Saturday, February 28, 2009

Daydreaming Captivity in a Foreign Land

I've been thinking about how people of faith blend-into the landscape of our nation. We can imagine no better kingdom than the one we are building with our stuff. How we clamor about our superior faith, but live much the same as others. In a lazy moment, I drifted into a Sunday School story memory. I can see the flannel-graph.

We’re passing away the years in Egypt. The family is getting big, and most are getting complacent. Promised Land is nicer, yet ignored. We don’t really think about it anymore.

We’re just working away in the desert—poking hard soil with inferior tools. We’re making bricks to build another king’s kingdom—with lousy material. We’re passing away the years--the lives of our parents and grandparents and so on. And now our own, and those of our children.

They know we are different, that we don’t belong here. They fear us and abuse us to keep us humble. Maybe it’s the last straw…killing baby boys. They say we have too many people, and might fight against them if enemies would arrive. What is a nation to do? How could we ever change things? We are the bricks, without straw.

Mamma had a baby boy. Says she can’t stand to see him killed. He’s too fine, handsome and loved. So she’s hid him for three months.

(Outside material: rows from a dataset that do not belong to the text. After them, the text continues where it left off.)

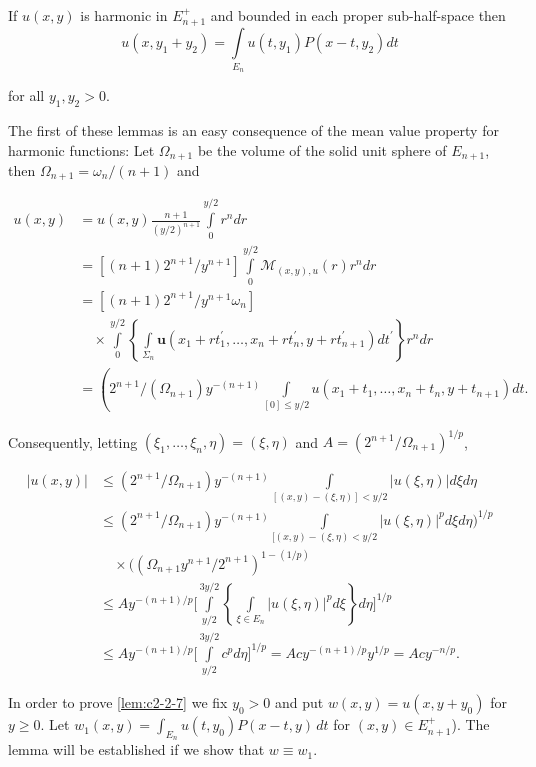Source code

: \begin{lemma}
\label{lem:c2-2-7}
If $u(x, y)$ is harmonic in $E_{n+1}^{+}$ and bounded in each proper sub-half-space then
\[
u(x,y_{1}+y_{2})=\int\limits_{E_{n}}u(t,y_{1})P(x-t,y_{2})dt
\]

for all $y_{1}, y_{2} > 0$.
\end{lemma}

The first of these lemmas is an easy consequence of the mean value property for harmonic functions: Let $\Omega_{n+1}$ be the volume of the solid unit sphere of $E_{n+1}$, then $\Omega_{n+1} = \omega_n/(n+1)$ and

\[
\begin{aligned}u(x,y)&=u(x,y)\frac{n+1}{(y/2)^{n+1}}\int\limits_{0}^{y/2}r^{n} dr\\&=\left[(n+1)2^{n+1}/y^{n+1}\right]\int\limits_{0}^{y/2}\mathcal{M}_{(x,y),u}(r)r^{n} dr\\&=\left[(n+1)2^{n+1}/y^{n+1}\omega_{n}\right]\\&\quad\times\int\limits_{0}^{y/2}\left\{\int\limits_{\Sigma_{n}}\boldsymbol{u}(x_{1}+rt_{1}^{\prime},\ldots,x_{n}+rt_{n}^{\prime},y+rt_{n+1}^{\prime})dt^{\prime}\right\}r^{n} dr\\&=\left(2^{n+1}/(\Omega_{n+1})y^{-(n+1)}\int\limits_{[0]\leq y/2}u(x_{1}+t_{1},\ldots,x_{n}+t_{n},y+t_{n+1})dt.\right.\end{aligned}
\]

Consequently, letting $(\xi_1, \ldots, \xi_n, \eta) = (\xi, \eta)$ and $A = (2^{n+1}/\Omega_{n+1})^{1/p}$,

\[
\begin{aligned}|u(x,y)|&\leq(2^{n+1}/\Omega_{n+1})y^{-(n+1)}\int\limits_{[(x,y)-(\xi,\eta)]<y/2}|u(\xi,\eta)|d\xi d\eta\\&\leq(2^{n+1}/\Omega_{n+1})y^{-(n+1)}\int\limits_{[{(x,y)-(\xi,\eta)}<y/2}|u(\xi,\eta)|^{p} d\xi d\eta\Bigg)^{1/p}\\&\quad\times((\Omega_{n+1}y^{n+1}/2^{n+1})^{1-(1/p)}\\&\leq A y^{-(n+1)/p}\Bigg[\int\limits_{y/2}^{3y/2}\left\{\int\limits_{\xi\in E_{n}}|u(\xi,\eta)|^{p} d\xi\right\}d\eta\Bigg]^{1/p}\\&\leq A y^{-(n+1)/p}\Bigg[\int\limits_{y/2}^{3y/2}c^{p} d\eta\Bigg]^{1/p}=A c y^{-(n+1)/p}y^{1/p}=A c y^{-n/p}.\end{aligned}
\]

In order to prove \eqref{lem:c2-2-7} we fix $y_0 > 0$ and put $w(x, y) = u(x, y + y_0)$ for $y \geq 0$. Let $w_1(x, y) = \int_{E_n} u(t, y_0) P(x - t, y) \, dt$ for $(x, y) \in E_{n+1}^+$). The lemma will be established if we show that $w \equiv w_1$.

But you can’t hide a baby that age, and if she gets caught!

She waterproofs a basket made of river reeds, and offers him to the river. Oh that river, what horrors it holds. She can’t stand to look. But I stay nearby and follow the flow of the river, walking alongside my baby brother like a shepherd.

Then I see beautiful gowns and robes, and women in them. They step into the river, and see the basket. They hear tiny sobs barking from within. Orders are given to a servant girl to fetch the basket. The king’s daughter admires my brother, and wonders what to do. It’s hard to tell yourself, ‘No’. So she doesn’t. She holds the boy close and knows he needs a nurse.

I offer to find one…my mom! Of course I don’t tell the princess it is the boy’s mother who will nurse him. I just jump at the opportunity. My forefather—Jacob—wrestled with God and men. And he won. Surely I can win some more time for my mom to be with her child.

He was home with us that evening: Crying. I guess he didn’t understand.

And so we passed away a few more years in captivity.